Por um longo momento, ficaram ali, imóveis, apenas respirando. O peito de Rafael subia e descia contra o dela, e Laura podia sentir o coração dele batendo descompassado, ecoando o seu próprio. Ela se inclinou para frente, apoiando a testa na dele, e os dois ficaram assim, compartilhando o mesmo ar, o mesmo calor, o mesmo silêncio carregado de algo que nenhum dos dois ousava nomear.
Foi Rafael quem se moveu primeiro, afastando-se apenas o suficiente para olhar para ela. Os olhos dele ainda estavam escuros, mas havia uma suavidade ali, algo que Laura nunca tinha visto antes. Ele passou o polegar pelo lábio inferior dela, úmido e inchado, e então se inclinou para beijá-la de novo, desta vez com uma ternura que fez o peito dela doer.
— A gente precisa se vestir — ele murmurou, mas não fez nenhum movimento para se levantar.
Laura assentiu, mas não se mexeu. — Eu sei.
— Senão alguém vai acabar nos pegando.
— Eu sei.
Ele riu, baixo, e a beijou mais uma vez antes de finalmente se levantar, ajudando-a a fazer o mesmo. O corpo dela protestou, os músculos doloridos pelo esforço, mas era uma dor boa, do tipo que fazia você se sentir viva. Rafael pegou as roupas espalhadas pelo chão, entregando a ela primeiro a legging e depois a camiseta, os olhos acompanhando cada movimento como se não conseguisse desviar o olhar.
Laura se vestiu devagar, consciente do peso do olhar dele sobre ela. Quando terminou, Rafael já estava de calça, mas ainda sem camisa, os músculos definidos brilhando sob a luz fraca do vestiário. Ele pegou a própria camiseta e a passou pela cabeça, mas antes que pudesse puxá-la para baixo, Laura se aproximou, pressionando a palma da mão contra o peito dele.
— Semana que vem? — ela perguntou, a voz baixa, quase hesitante.
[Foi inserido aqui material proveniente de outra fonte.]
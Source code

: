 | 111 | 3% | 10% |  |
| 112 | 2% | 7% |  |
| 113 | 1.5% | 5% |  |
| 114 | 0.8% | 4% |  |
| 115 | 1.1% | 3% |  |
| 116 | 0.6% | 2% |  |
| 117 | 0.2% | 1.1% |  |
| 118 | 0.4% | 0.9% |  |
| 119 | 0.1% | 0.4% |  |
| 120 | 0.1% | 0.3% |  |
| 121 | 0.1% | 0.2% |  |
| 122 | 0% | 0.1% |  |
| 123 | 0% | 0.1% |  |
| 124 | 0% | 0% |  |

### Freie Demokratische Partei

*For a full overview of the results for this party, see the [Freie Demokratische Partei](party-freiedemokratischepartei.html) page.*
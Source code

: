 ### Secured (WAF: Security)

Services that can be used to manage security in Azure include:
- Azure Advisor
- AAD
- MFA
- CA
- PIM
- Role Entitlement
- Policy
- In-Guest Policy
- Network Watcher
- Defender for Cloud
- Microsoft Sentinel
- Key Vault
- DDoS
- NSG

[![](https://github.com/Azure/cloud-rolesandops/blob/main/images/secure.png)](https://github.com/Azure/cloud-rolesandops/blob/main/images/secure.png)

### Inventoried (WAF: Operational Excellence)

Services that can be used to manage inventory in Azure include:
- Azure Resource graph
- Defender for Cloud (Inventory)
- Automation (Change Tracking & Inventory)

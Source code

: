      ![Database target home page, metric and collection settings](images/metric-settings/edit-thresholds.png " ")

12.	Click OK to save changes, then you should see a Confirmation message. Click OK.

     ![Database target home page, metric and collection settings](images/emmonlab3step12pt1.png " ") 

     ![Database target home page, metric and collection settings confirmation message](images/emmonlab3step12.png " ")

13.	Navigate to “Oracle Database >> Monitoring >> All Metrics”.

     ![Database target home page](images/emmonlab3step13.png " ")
Rafael cobriu a mão dela com a sua, os dedos entrelaçando-se. — Mesmo horário, mesmo lugar.
Ela sorriu, aliviada, e se inclinou para beijá-lo mais uma vez. — E se alguém perguntar?
— A gente diz que tava fazendo um treino extra de resistência — ele respondeu, os lábios roçando os dela. — Afinal, é verdade.
Laura riu, e o som ecoou pelo vestiário, leve e livre. Ela se afastou, pegando a mochila que havia deixado caída perto da porta, e Rafael fez o mesmo. Os dois trocaram um último olhar, um último sorriso cúmplice, antes de saírem separadamente—ela primeiro, ele alguns minutos depois, como se não tivessem acabado de compartilhar algo que ia muito além de um simples "treino extra".
Enquanto caminhava pelo corredor vazio da academia, Laura sentiu o corpo ainda formigando, a pele sensível em lugares que ele havia tocado. O ar da noite estava fresco quando ela empurrou a porta de saída, mas o calor dentro dela persistia, uma chama que sabia que não se apagaria tão cedo. E quando olhou para trás, vendo Rafael através da janela da recepção, os olhos dele encontrando os seus por um breve segundo antes de ele se virar, Laura soube que aquela não seria a última vez.
Afinal, resistência era algo que os dois entendiam muito bem. E agora, tinham um novo tipo de treino para dominar.